Data under study.
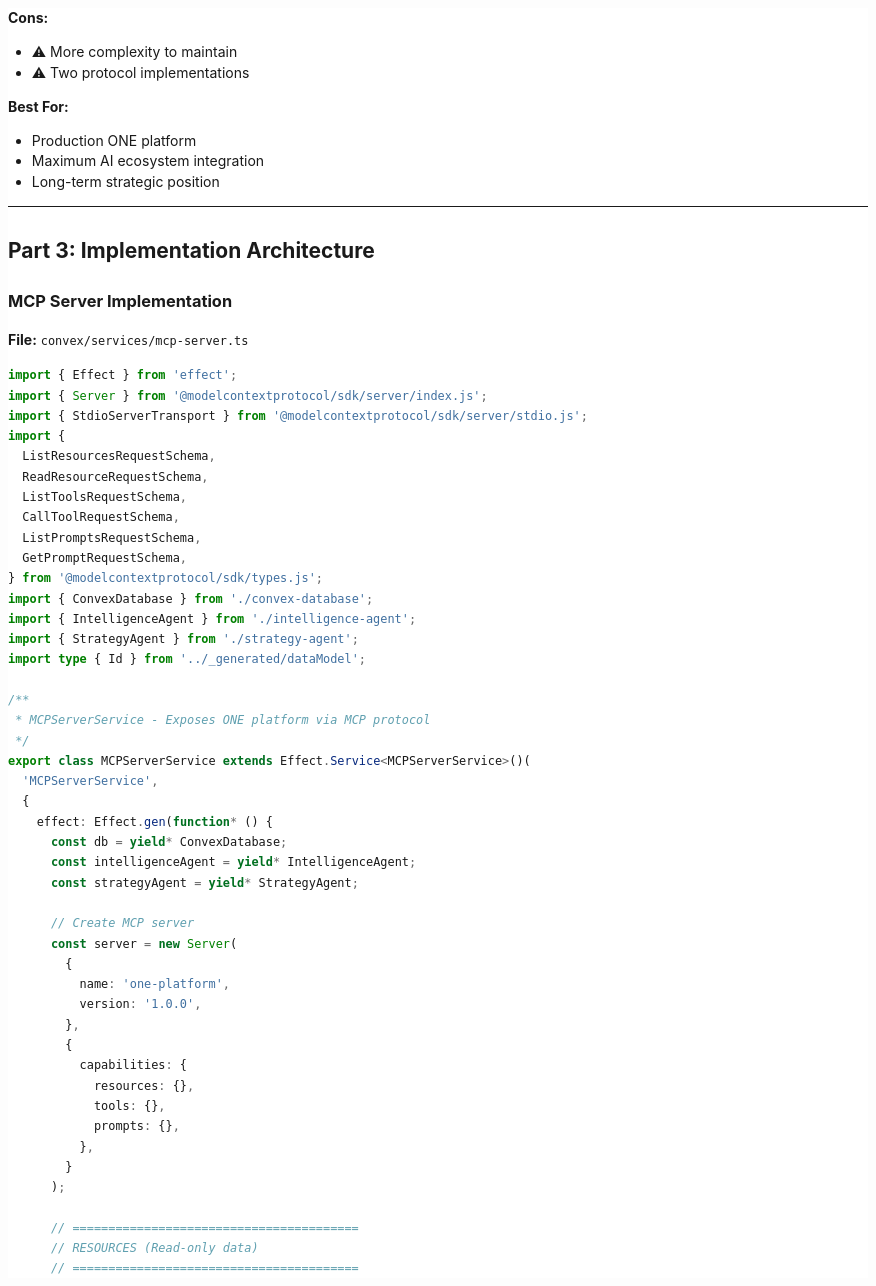 **Cons:**
- ⚠️ More complexity to maintain
- ⚠️ Two protocol implementations

**Best For:**
- Production ONE platform
- Maximum AI ecosystem integration
- Long-term strategic position

---

## Part 3: Implementation Architecture

### MCP Server Implementation

**File:** `convex/services/mcp-server.ts`

```typescript
import { Effect } from 'effect';
import { Server } from '@modelcontextprotocol/sdk/server/index.js';
import { StdioServerTransport } from '@modelcontextprotocol/sdk/server/stdio.js';
import {
  ListResourcesRequestSchema,
  ReadResourceRequestSchema,
  ListToolsRequestSchema,
  CallToolRequestSchema,
  ListPromptsRequestSchema,
  GetPromptRequestSchema,
} from '@modelcontextprotocol/sdk/types.js';
import { ConvexDatabase } from './convex-database';
import { IntelligenceAgent } from './intelligence-agent';
import { StrategyAgent } from './strategy-agent';
import type { Id } from '../_generated/dataModel';

/**
 * MCPServerService - Exposes ONE platform via MCP protocol
 */
export class MCPServerService extends Effect.Service<MCPServerService>()(
  'MCPServerService',
  {
    effect: Effect.gen(function* () {
      const db = yield* ConvexDatabase;
      const intelligenceAgent = yield* IntelligenceAgent;
      const strategyAgent = yield* StrategyAgent;

      // Create MCP server
      const server = new Server(
        {
          name: 'one-platform',
          version: '1.0.0',
        },
        {
          capabilities: {
            resources: {},
            tools: {},
            prompts: {},
          },
        }
      );

      // ========================================
      // RESOURCES (Read-only data)
      // ========================================

```
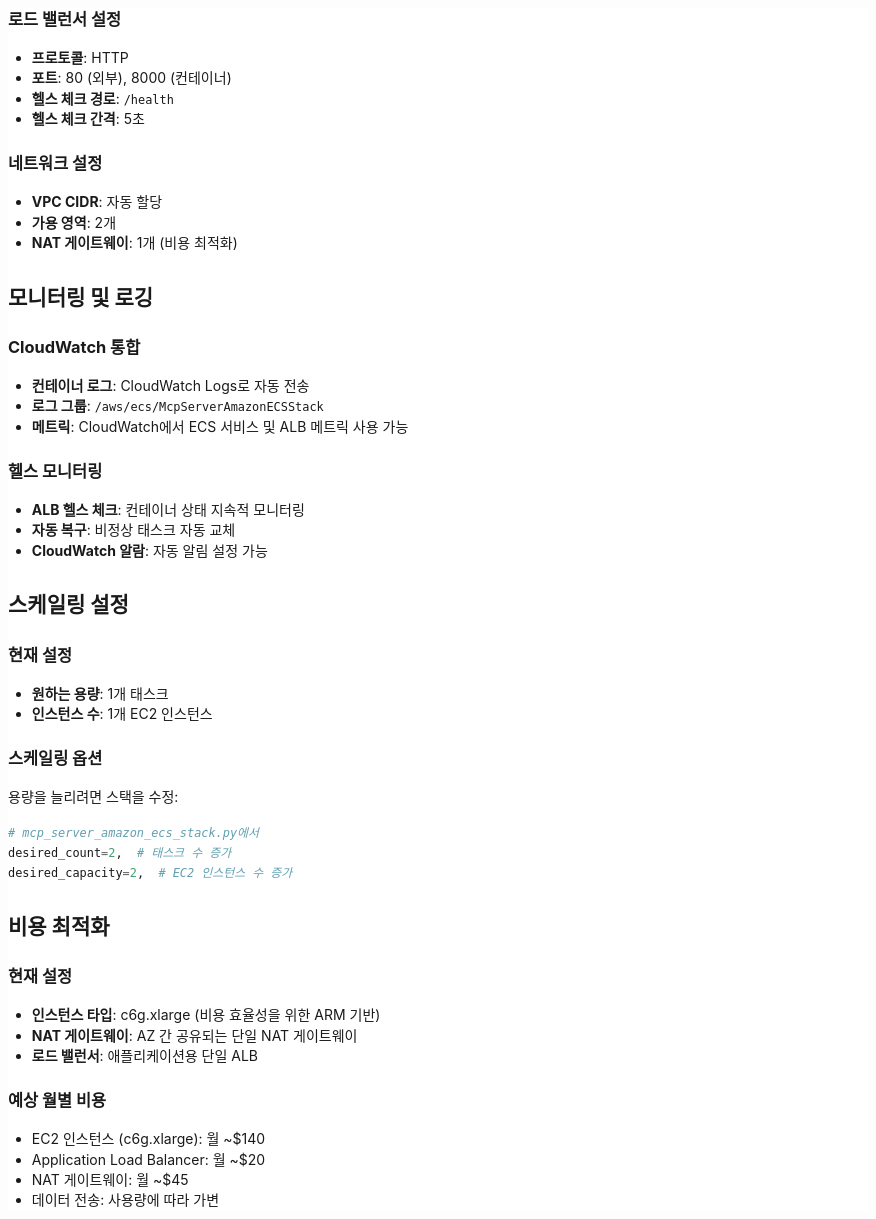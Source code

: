 ### 로드 밸런서 설정
- **프로토콜**: HTTP
- **포트**: 80 (외부), 8000 (컨테이너)
- **헬스 체크 경로**: `/health`
- **헬스 체크 간격**: 5초

### 네트워크 설정
- **VPC CIDR**: 자동 할당
- **가용 영역**: 2개
- **NAT 게이트웨이**: 1개 (비용 최적화)

## 모니터링 및 로깅

### CloudWatch 통합
- **컨테이너 로그**: CloudWatch Logs로 자동 전송
- **로그 그룹**: `/aws/ecs/McpServerAmazonECSStack`
- **메트릭**: CloudWatch에서 ECS 서비스 및 ALB 메트릭 사용 가능

### 헬스 모니터링
- **ALB 헬스 체크**: 컨테이너 상태 지속적 모니터링
- **자동 복구**: 비정상 태스크 자동 교체
- **CloudWatch 알람**: 자동 알림 설정 가능

## 스케일링 설정

### 현재 설정
- **원하는 용량**: 1개 태스크
- **인스턴스 수**: 1개 EC2 인스턴스

### 스케일링 옵션
용량을 늘리려면 스택을 수정:
```python
# mcp_server_amazon_ecs_stack.py에서
desired_count=2,  # 태스크 수 증가
desired_capacity=2,  # EC2 인스턴스 수 증가
```

## 비용 최적화

### 현재 설정
- **인스턴스 타입**: c6g.xlarge (비용 효율성을 위한 ARM 기반)
- **NAT 게이트웨이**: AZ 간 공유되는 단일 NAT 게이트웨이
- **로드 밸런서**: 애플리케이션용 단일 ALB

### 예상 월별 비용
- EC2 인스턴스 (c6g.xlarge): 월 ~$140
- Application Load Balancer: 월 ~$20
- NAT 게이트웨이: 월 ~$45
- 데이터 전송: 사용량에 따라 가변
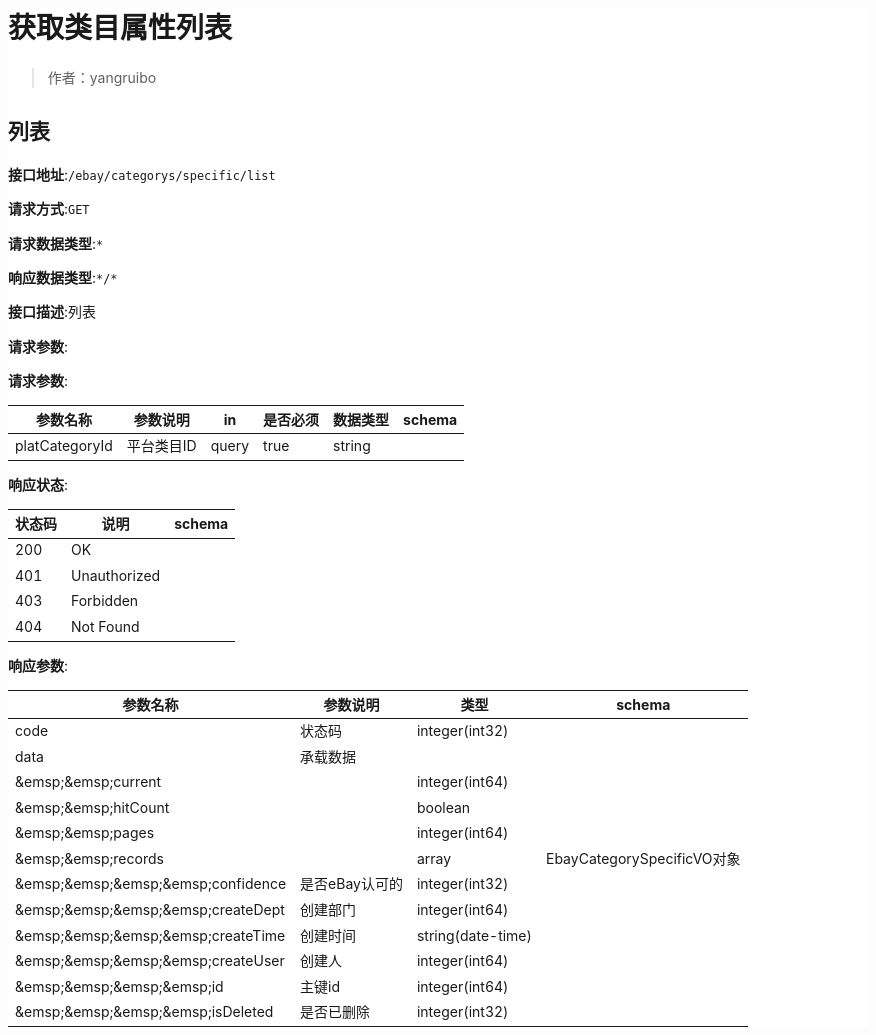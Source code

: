 # 获取类目属性列表

> 作者：yangruibo

## 列表


**接口地址**:`/ebay/categorys/specific/list`


**请求方式**:`GET`


**请求数据类型**:`*`


**响应数据类型**:`*/*`


**接口描述**:列表


**请求参数**:


**请求参数**:


| 参数名称 | 参数说明 | in    | 是否必须 | 数据类型 | schema |
| -------- | -------- | ----- | -------- | -------- | ------ |
|platCategoryId|平台类目ID|query|true|string|||

**响应状态**:


| 状态码 | 说明 | schema |
| -------- | -------- | ----- |
|200|OK||
|401|Unauthorized||
|403|Forbidden||
|404|Not Found|||


**响应参数**:


| 参数名称 | 参数说明 | 类型 | schema |
| -------- | -------- | ----- |----- | 
|code|状态码|integer(int32)||
|data|承载数据|||
|&amp;emsp;&amp;emsp;current||integer(int64)||
|&amp;emsp;&amp;emsp;hitCount||boolean||
|&amp;emsp;&amp;emsp;pages||integer(int64)||
|&amp;emsp;&amp;emsp;records||array|EbayCategorySpecificVO对象|
|&amp;emsp;&amp;emsp;&amp;emsp;&amp;emsp;confidence|是否eBay认可的|integer(int32)||
|&amp;emsp;&amp;emsp;&amp;emsp;&amp;emsp;createDept|创建部门|integer(int64)||
|&amp;emsp;&amp;emsp;&amp;emsp;&amp;emsp;createTime|创建时间|string(date-time)||
|&amp;emsp;&amp;emsp;&amp;emsp;&amp;emsp;createUser|创建人|integer(int64)||
|&amp;emsp;&amp;emsp;&amp;emsp;&amp;emsp;id|主键id|integer(int64)||
|&amp;emsp;&amp;emsp;&amp;emsp;&amp;emsp;isDeleted|是否已删除|integer(int32)||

Task objective.
Count, in the records above, the lines that include "integer", and give the number with nothing added.

Response.
8